Despite transporting around 80 per cent of global trade, shipping accounts for a modest 3 per cent of global greenhouse gas emissions. But, in absolute terms, this is still 940 million tonnes of CO2 being emitted every year.
Ports and harbours are often overlooked in this calculation, but are large energy users and emitters of CO2. However, according to leading energy company Vattenfall, the vast majority of ports and harbours energy requirements could be provided by carbon-free electricity, making them important contributors in cutting shipping’s greenhouse gas emissions by 50 per cent by 2050.
The recent much-publicised ‘Call to Action for Shipping Decarbonisation’ was supported by leading signatories from across the maritime value chain, including shipping, cargo, energy, finance, ports and infrastructure. Ports and harbours in particular offer great potential for decarbonising shipping, by turning them into carbon neutral smart hubs.
Andy Hyndman of energy firm, and British Ports Association member, Vattenfall, said: “Ports such as Immingham, London and Milford Haven are massive industrial complexes, with a high reliance on diesel powered equipment.
“Port operators are under increasing pressure to lower their carbon output, which can be achieved by transitioning to full electrification – but the shift will require a major upgrade of their electrical network and infrastructure.”
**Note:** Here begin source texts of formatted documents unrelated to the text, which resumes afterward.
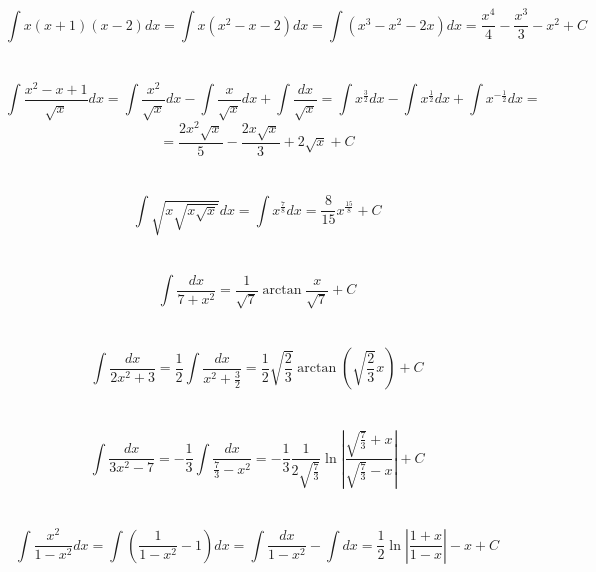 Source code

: \section{}
    \[\int x(x + 1)(x - 2)dx = \int x(x^2 - x - 2)dx =
    \int (x^3 - x^2 - 2x)dx = \frac{x^4}{4} - \frac{x^3}{3} - x^2 + C\]

\section{}
    \[\int \frac{x^2-x+1}{\sqrt{x}}dx = \int \frac{x^2}{\sqrt{x}}dx -
    \int \frac{x}{\sqrt{x}}dx + \int \frac{dx}{\sqrt{x}} =
    \int x^{\frac{3}{2}}dx - \int x^{\frac{1}{2}}dx +
    \int x^{-\frac{1}{2}}dx = \] 
    \[= \frac{2x^2 \sqrt{x}}{5} - \frac{2x \sqrt{x}}{3} + 2 \sqrt{x} + C\]    
    
\section{}
    \[\int \sqrt{x \sqrt{x \sqrt{x}}}dx = \int x^{\frac{7}{8}}dx =
    \frac{8}{15} x^{\frac{15}{8}} + C\]
            
\section{}
    \[\int \frac{dx}{7 + x^2} = \frac{1}{\sqrt{7}}
    \arctan{\frac{x}{\sqrt{7}}} + C\]
            
\section{}
    \[\int \frac{dx}{2x^2 + 3} = \frac{1}{2} \int
    \frac{dx}{x^2 + \frac{3}{2}} = \frac{1}{2} \sqrt{\frac{2}{3}}
    \arctan{\left(\sqrt{\frac{2}{3}}x\right)} + C\]
            
\section{}
    \[\int \frac{dx}{3x^2 - 7} = - \frac{1}{3}
    \int \frac{dx}{\frac{7}{3} - x^2} = - \frac{1}{3}
    \frac{1}{2 \sqrt{\frac{7}{3}}} \ln{\left|
    \frac{\sqrt{\frac{7}{3}} + x}{\sqrt{\frac{7}{3}} - x} \right|} + C\]    
    
\section{}
    \[\int \frac{x^2}{1 - x^2}dx = \int \left(\frac{1}{1-x^2} - 1
    \right)dx = \int \frac{dx}{1 - x^2} - \int dx = 
    \frac{1}{2} \ln{\left| \frac{1 + x}{1 - x} \right|} - x + C\]


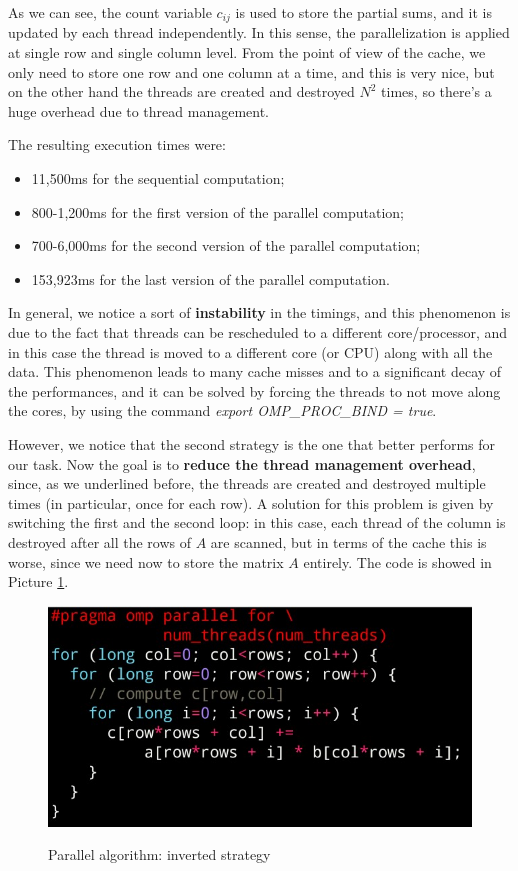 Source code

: As we can see, the count variable $c_{ij}$ is used to store the partial sums, and it is updated by each thread independently. In this sense, the parallelization is applied at single row and single column level. From the point of view of the cache, we only need to store one row and one column at a time, and this is very nice, but on the other hand the threads are created and destroyed $N^2$ times, so there's a huge overhead due to thread management.

The resulting execution times were:

\begin{itemize}
    \item 11,500ms for the sequential computation;
    \item 800-1,200ms for the first version of the parallel computation;
    \item 700-6,000ms for the second version of the parallel computation;
    \item 153,923ms for the last version of the parallel computation.
\end{itemize}

In general, we notice a sort of \textbf{instability} in the timings, and this phenomenon is due to the fact that threads can be rescheduled to a different core/processor, and in this case the thread is moved to a different core (or CPU) along with all the data. This phenomenon leads to many cache misses and to a significant decay of the performances, and it can be solved by forcing the threads to not move along the cores, by using the command \textit{export OMP\_PROC\_BIND = true}.

However, we notice that the second strategy is the one that better performs for our task. Now the goal is to \textbf{reduce the thread management overhead}, since, as we underlined before, the threads are created and destroyed multiple times (in particular, once for each row). A solution for this problem is given by switching the first and the second loop: in this case, each thread of the column is destroyed after all the rows of $A$ are scanned, but in terms of the cache this is worse, since we need now to store the matrix $A$ entirely. The code is showed in Picture \ref{par4}.

\begin{figure}[h!]
		\centering
		\includegraphics[scale = 1.6]{img/par4.jpg}
        \label{par4}
        \caption{Parallel algorithm: inverted strategy}
\end{figure}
Ports and harbours face the task of decoupling from today’s reliance on fossil fuels to renewably sourced energy, and electricity is the only scalable way to achieve that. This will range from electrifying cranes and materials handling equipment, to container trucks and even trains. Electrifying ports and harbours can also cut CO2 on ships, by providing shore-to-ship battery charging and ‘cold ironing’ services that power ships while they are in berth, allowing them to shut down their diesel engines.
“If managed properly, electrification will help ports operate more efficiently, reduce costs and meet their carbon reduction targets,” added Hyndman.
In this electrified future, power cuts and temporary ‘brown outs’ are real possibilities without significant upgrades to electrical infrastructure, with large commercial ramifications for port operators. Avoiding these requires careful management of a site’s electrical infrastructure according to a network asset management plan.
Such plans should timetable the servicing and possible replacement of any old transformers, switchgear and cables and can also map out the integration of renewable energy, solar, heat, battery storage and electric vehicle charging infrastructure for operational, staff and public transport vehicles.
Rather than manage the transition to electrification themselves, ports and harbours can outsource this responsibility to third party suppliers. Companies such as Vattenfall can go one step further. Ports’ high voltage assets can be transferred to suppliers in their entirety for 10 years in return for an asset transfer value, paid by supplier.
Under the model, known as Power-as-a-Service, the supplier becomes the legal owner of the electrical infrastructure and holds the asset failure risk, covers asset replacement costs and all operations and maintenance activities for a fixed fee. At the end of the initial ten years, the assets can be returned to the port or the agreement extended.
“Managing the transition to electrification is a big challenge for ports and harbours,” concluded Hyndman. “Many will not have the expertise or resources to fund the required capital expenditure. But there are options available that incur no upfront Capex, with the risk and expense being borne by a third-party electrical expert over a prolonged period. We are ready and waiting to help UK ports become fossil free within one generation.”